A letter from the Earl of Peterborough confirms the fact that the language of Gulliver had captivated the imagination of the public. I was endeavouring, he writes,{19} to give an answer to yours in a new dialect, which most of us are very fond of. I depended much upon a lady, who had a good ear, and, a pliant tongue, in hopes she might have taught me to draw sounds out of consonants. But she, being a professed friend to the Italian speech and vowels, would give me no assistance, and so I am forced to write to you in the Yahoo language. The new one in fashion is much studied, and great pains taken with the pronunciation. Everybody (since a new turn) approves of it; but the women seem most satisfied, who declare for few words, and horse performance. It suffices to let you know, that there is a neighing duetto appointed for the next opera. What mutations among the Lilliputians! he goes on. "The greatest lady in the nation resolves to send a pair of shoes without heels to Captain Gulliver.{20} She takes vi et armis the plaid from the lady it was sent to, which is soon to appear upon her royal person;{21} and now who but Captain Gulliver? The captain indeed has nothing more to do but to chalk his pumps, learn to dance upon the rope, and I may yet live to see him a bishop. Verily, verily, I believe he never was in such imminent danger of preferment."

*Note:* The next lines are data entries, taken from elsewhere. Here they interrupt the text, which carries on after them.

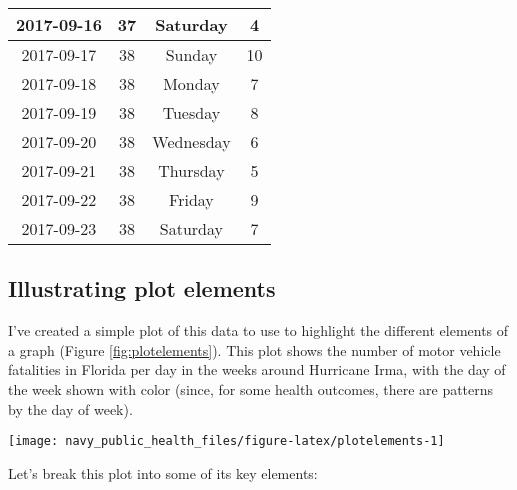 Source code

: \documentclass[]{tufte-book}
\begin{document}
\begin{table}[t]
\begin{tabular}{c|c|c|c}
\hline
2017-09-16 & 37 & Saturday & 4\\
\hline
2017-09-17 & 38 & Sunday & 10\\
\hline
2017-09-18 & 38 & Monday & 7\\
\hline
2017-09-19 & 38 & Tuesday & 8\\
\hline
2017-09-20 & 38 & Wednesday & 6\\
\hline
2017-09-21 & 38 & Thursday & 5\\
\hline
2017-09-22 & 38 & Friday & 9\\
\hline
2017-09-23 & 38 & Saturday & 7\\
\hline
\end{tabular}
\end{table}

\hypertarget{illustrating-plot-elements}{%
\subsection{Illustrating plot elements}\label{illustrating-plot-elements}}

I've created a simple plot of this data to use to highlight the different
elements of a graph (Figure \ref{fig:plotelements}). This plot shows the
number of motor vehicle fatalities
in Florida per day in the weeks around Hurricane Irma, with the day of the week shown
with color (since, for some health outcomes, there are patterns by the day
of week).

\begin{figure*}
\texttt{[image: navy\_public\_health\_files/figure-latex/plotelements-1]} \caption[Number of motor vehicle fatalities by day in Florida in the weeks surrounding Hurricane Irma on September 10, 2019]{Number of motor vehicle fatalities by day in Florida in the weeks surrounding Hurricane Irma on September 10, 2019.}\label{fig:plotelements}
\end{figure*}

Let's break this plot into some of its key elements:
\end{document}

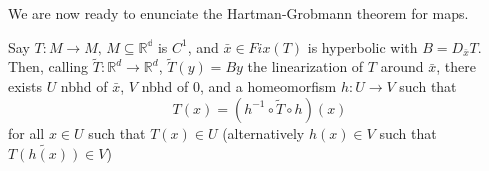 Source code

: We are now ready to enunciate the Hartman-Grobmann theorem for maps.

\begin{theorem}
    Say $T: M\rightarrow M,\, M\subseteq\mathbb{R^d}$ is $C^1$, and $\bar{x}\in Fix(T)$ is hyperbolic with $B=D_{\bar{x}}T$. Then, calling $\tilde{T}:\mathbb{R}^d\rightarrow\mathbb{R}^d$, $\tilde{T}(y)=By$ the linearization of $T$ around $\bar{x}$, there exists $U$ nbhd of $\bar{x}$, $V$ nbhd of 0, and a homeomorfism $h: U\rightarrow V$ such that \begin{equation*}
        T(x)=(h^{-1}\circ\tilde{T}\circ h)(x)
    \end{equation*}
    for all $x\in U$ such that $T(x)\in U$ (alternatively $h(x)\in V$ such that $\tilde{T(h(x))}\in V$)
\end{theorem}

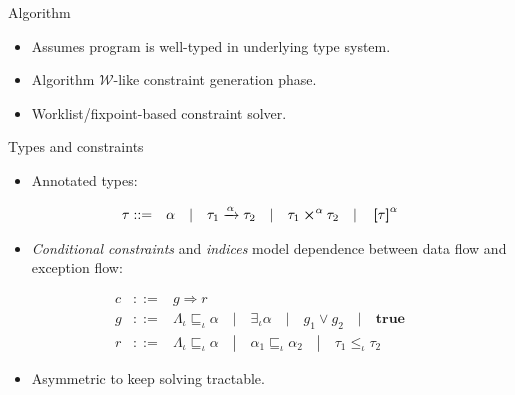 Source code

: \documentclass[serif,professionalfont]{beamer}
\renewcommand{\leq}{\leqslant}
\newcommand{\BTrue}{\textbf{true}}
\newcommand{\Sh}{\tau}
\newcommand{\TyFun}[3]{#1 \xrightarrow{#3} #2}
\newcommand{\TyPair}[3]{#1 \bm{\times}^{#3} #2}
\newcommand{\TyList}[2]{\bm{\left[}#1\bm{\right]}^{#2}}
\newcommand{\AnnLat}{\Lambda}
\theoremstyle{plain}
\theoremstyle{definition}
\begin{document}
\begin{frame}{Algorithm}

    \begin{itemize}
    
        \item Assumes program is well-typed in underlying type system.
    
        \item Algorithm $\mathcal{W}$-like constraint generation phase.
        
        \item Worklist/fixpoint-based constraint solver.
    
    \end{itemize}

\end{frame}

\begin{frame}{Types and constraints}

    \begin{itemize}

        \item Annotated types:

    \end{itemize}
    
        \begin{eqnarray*}
        \Sh    &::=& \alpha
               \quad | \quad \TyFun{\Sh_1}{\Sh_2}{\alpha}
               \quad | \quad \TyPair{\Sh_1}{\Sh_2}{\alpha}
               \quad | \quad \TyList{\Sh}{\alpha}
        \end{eqnarray*}

    \begin{itemize}
    
        \item \emph{Conditional constraints} and \emph{indices} model dependence between data flow and exception flow:
           
    \end{itemize}

    \begin{eqnarray*}
    c &::=& g \Rightarrow r                                                   \\
    g &::=& \AnnLat_\iota \sqsubseteq_\iota \alpha
      \quad | \quad \exists_\iota \alpha
      \quad | \quad g_1 \lor g_2
      \quad | \quad \BTrue                                                   \\
    r &::=& \AnnLat_\iota \sqsubseteq_\iota \alpha
      \quad | \quad \alpha_1 \sqsubseteq_\iota \alpha_2
      \quad | \quad \Sh_1 \leq_\iota \Sh_2
    \end{eqnarray*}

    \begin{itemize}
    
        \item Asymmetric to keep solving tractable.
    
    \end{itemize}

\end{frame}
\end{document}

Swift saw the Princess in the following spring, and was assured that both she and the Prince were very well pleased with every particular.{22}

Mrs. Howard also wrote a letter full of allusions to Gulliver, and signed Sieve Yahoo, Sieve standing for a court lady.{23} In his reply Swift says he thought it the most unaccountable one he ever saw in his life, and was not able to comprehend three words of it together, until a bookseller sent him the Travels of one Captain Gulliver, who proved a very good explainer. His answer to Pope’s letter was written on the same day{24} and is in the same vein.

"I am just come from answering a letter of Mrs. H.’s, writ in such mystical terms, that I should never have found out the meaning, if a book had not been sent me, called Gulliver’s Travels, of which you say so much in yours. I read the book over, and in the second volume observe several passages which appear to be patched and altered, and the style of a different sort unless I am much mistaken.{25} Dr. Arbuthnot likes the projectors least; others, you tell me, the flying island. Some think it wrong to be so hard upon whole bodies or corporations, yet the general opinion is, that reflections on particular persons are most to be blamed; so that in these cases I think the best method is to let censure and opinion take their course. A Bishop here said that the book was full of improbable lies, and, for his part, he hardly believed a word of it; and so much for Gulliver."

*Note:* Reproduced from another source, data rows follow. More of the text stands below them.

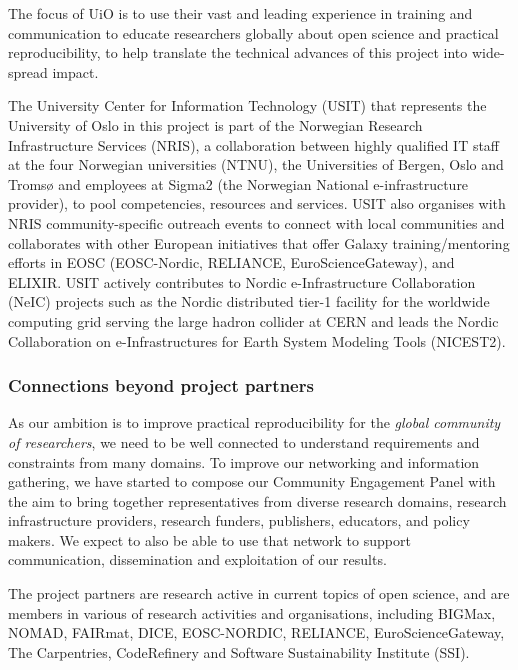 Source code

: The focus of UiO is to use their vast and leading experience in training
and communication to educate researchers globally about open science and
practical reproducibility, to help translate the technical advances of this
project into wide-spread impact.

The University Center for Information Technology (USIT) that represents the University of Oslo in this 
project is part of the Norwegian Research Infrastructure Services (NRIS), 
a collaboration between highly qualified IT staff at the four Norwegian universities (NTNU), the 
Universities of Bergen, Oslo and Tromsø and employees at Sigma2 (the Norwegian National e-infrastructure provider),
 to pool competencies, resources and services. USIT also organises with NRIS
 community-specific outreach events to connect with local communities and collaborates with other European 
 initiatives that offer Galaxy training/mentoring efforts in EOSC (EOSC-Nordic, RELIANCE, EuroScienceGateway), 
 and ELIXIR. USIT actively contributes to Nordic e-Infrastructure Collaboration (NeIC) projects such as the Nordic distributed tier-1 facility for the worldwide computing 
 grid serving the large hadron collider at CERN and
 leads the Nordic Collaboration on e-Infrastructures for Earth System Modeling Tools (NICEST2).

\subsubsection{Connections beyond project partners}

As our ambition is to improve practical reproducibility for the \emph{global
  community of researchers}, we need to be well connected to understand
requirements and constraints from many domains. To improve our networking and
information gathering, we have started to compose our Community Engagement Panel
 with the aim to bring together
representatives from diverse research domains, research infrastructure
providers, research funders, publishers, educators, and policy makers. We expect
to also be able to use that network to support communication, dissemination and
exploitation of our results.

The project partners are research active in current topics of open science, and
are members in various of research activities and organisations, including
BIGMax, NOMAD, FAIRmat, DICE, EOSC-NORDIC, RELIANCE, EuroScienceGateway, The Carpentries, 
CodeRefinery and Software Sustainability Institute (SSI).


% 
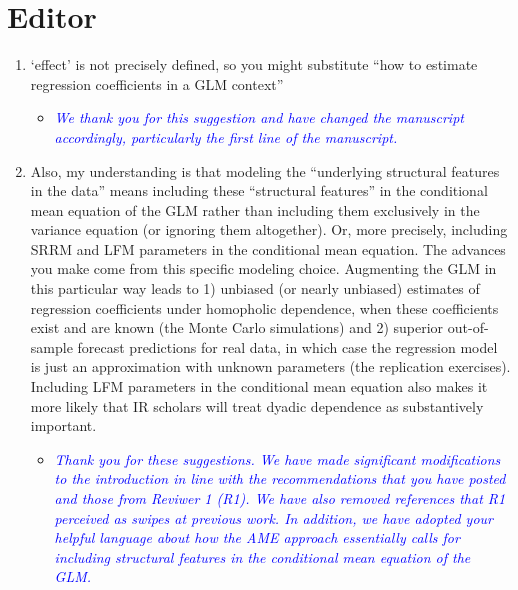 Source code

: \section*{Editor}

\begin{enumerate}
	\item `effect' is not precisely defined, so you might substitute ``how to estimate regression coefficients in a GLM context''
	\begin{itemize}
		\item \textcolor{blue}{ \emph{
		We thank you for this suggestion and have changed the manuscript accordingly, particularly the first line of the manuscript.}}
	\end{itemize}
	\item Also, my understanding is that modeling the ``underlying structural features in the data'' means including these ``structural features'' in the conditional mean equation of the GLM rather than including them exclusively in the variance equation (or ignoring them altogether). Or, more precisely, including SRRM and LFM parameters in the conditional mean equation. The advances you make come from this specific modeling choice. Augmenting the GLM in this particular way leads to 1) unbiased (or nearly unbiased) estimates of regression coefficients under homopholic dependence, when these coefficients exist and are known (the Monte Carlo simulations) and 2) superior out-of-sample forecast predictions for real data, in which case the regression model is just an approximation with unknown parameters (the replication exercises). Including LFM parameters in the conditional mean equation also makes it more likely that IR scholars will treat dyadic dependence as substantively important.
	\begin{itemize}
		\item \textcolor{blue}{ \emph{
			Thank you for these suggestions. We have made significant modifications to the introduction in line with the recommendations that you have posted and those from Reviwer 1 (R1). We have also removed references that R1 perceived as swipes at previous work. In addition, we have adopted your helpful language about how the AME approach essentially calls for including structural features in the conditional mean equation of the GLM.
			}}
	\end{itemize}
\end{enumerate}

The book, however, was not without its detractors. Lady Mary Wortley Montagu wrote in indignation to the Countess of Mar:{26} Here is a book come out, that all our people of taste run mad about: ’tis no less than the united work of a dignified clergyman, an eminent physician, and the first poet of the age; and very wonderful it is, God knows! Great eloquence have they employed to prove themselves beasts, and show such a veneration for horses, that, since the Essex Quaker,{27} nobody has appeared so passionately devoted to that species; and to say truth, they talk of a stable with so much warmth and affection, I cannot help suspecting some very powerful motive at the bottom of it.

Another letter from Swift to Mrs. Howard, dated November 28, 1726, and signed Lemuel Gulliver, serves also to show that the satire had given considerable offence in some quarters.

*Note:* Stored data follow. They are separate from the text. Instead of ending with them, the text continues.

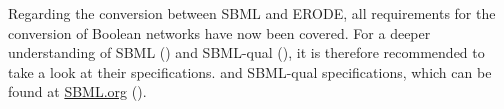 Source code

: Regarding the conversion between SBML and ERODE, all requirements for the conversion of Boolean networks have now been covered. For a deeper understanding of SBML (\cite{hucka2018systems}) and SBML-qual (\cite{sbmlqual2015}), it is therefore  recommended to take a look at their specifications.  and SBML-qual  specifications, which can be found at  \href{http://sbml.org/Documents/Specifications}{SBML.org} (\cite{documents/specifications}).



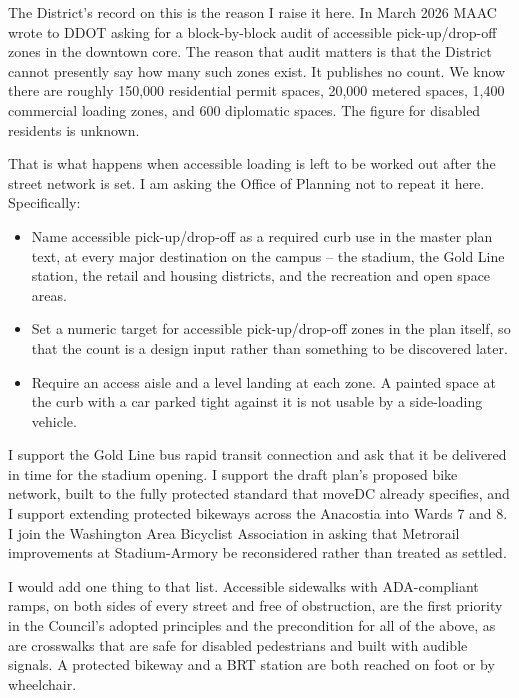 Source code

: \documentclass[11pt]{article}
\newcommand{\heading}[1]{\Needspace*{5\baselineskip}\vspace{3mm}{\color{maacnavy}\bfseries\large #1\par}\vspace{-3pt}{\color{rulegrey}\hrule height 0.8pt}\vspace{1mm}\nopagebreak}
\begin{document}
The District's record on this is the reason I raise it here. In March 2026 MAAC
wrote to DDOT asking for a block-by-block audit of accessible pick-up/drop-off
zones in the downtown core. The reason that audit matters is that the District
cannot presently say how many such zones exist. It publishes no count. We know
there are roughly 150,000 residential permit spaces, 20,000 metered spaces,
1,400 commercial loading zones, and 600 diplomatic spaces. The figure for
disabled residents is unknown.

That is what happens when accessible loading is left to be worked out after the
street network is set. I am asking the Office of Planning not to repeat it
here. Specifically:

\begin{itemize}[leftmargin=6mm, itemsep=2pt, topsep=2pt]
  \item Name accessible pick-up/drop-off as a required curb use in the master
        plan text, at every major destination on the campus -- the stadium, the
        Gold Line station, the retail and housing districts, and the recreation
        and open space areas.
  \item Set a numeric target for accessible pick-up/drop-off zones in the plan
        itself, so that the count is a design input rather than something to be
        discovered later.
  \item Require an access aisle and a level landing at each zone. A painted
        space at the curb with a car parked tight against it is not usable by a
        side-loading vehicle.
\end{itemize}

\heading{What I support}

I support the Gold Line bus rapid transit connection and ask that it be
delivered in time for the stadium opening. I support the draft plan's proposed
bike network, built to the fully protected standard that moveDC already
specifies, and I support extending protected bikeways across the Anacostia into
Wards 7 and 8. I join the Washington Area Bicyclist Association in asking that
Metrorail improvements at Stadium-Armory be reconsidered rather than treated as
settled.

I would add one thing to that list. Accessible sidewalks with ADA-compliant
ramps, on both sides of every street and free of obstruction, are the first
priority in the Council's adopted principles and the precondition for all of the above, as are
crosswalks that are safe for disabled pedestrians and built with audible
signals. A protected bikeway and a BRT station are both reached on foot or by
wheelchair.
\end{document}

My correspondents have informed me, he writes, that your ladyship has done me the honour to answer several objections that ignorance, malice, and party, have made to my Travels, and been so charitable as to justify the fidelity and veracity of the author. This zeal you have shown for truth calls for my particular thanks, and at the same time encourages me to beg you would continue your goodness to me, by reconciling me to the Maids of Honour, whom, they say, I have most grievously offended. I am so stupid as not to find out how I have disobliged them.{28} He sends her at the same time the Crown of Lilliput{29} as a small acknowledgment of your favour to my book and person. I found it in the corner of my waistcoat pocket, into which I thrust most of the valuable furniture of the royal apartment when the palace was on fire, and by mistake brought it with me into England; for I very honestly restored to their Majesties all their goods that I knew were in my possession.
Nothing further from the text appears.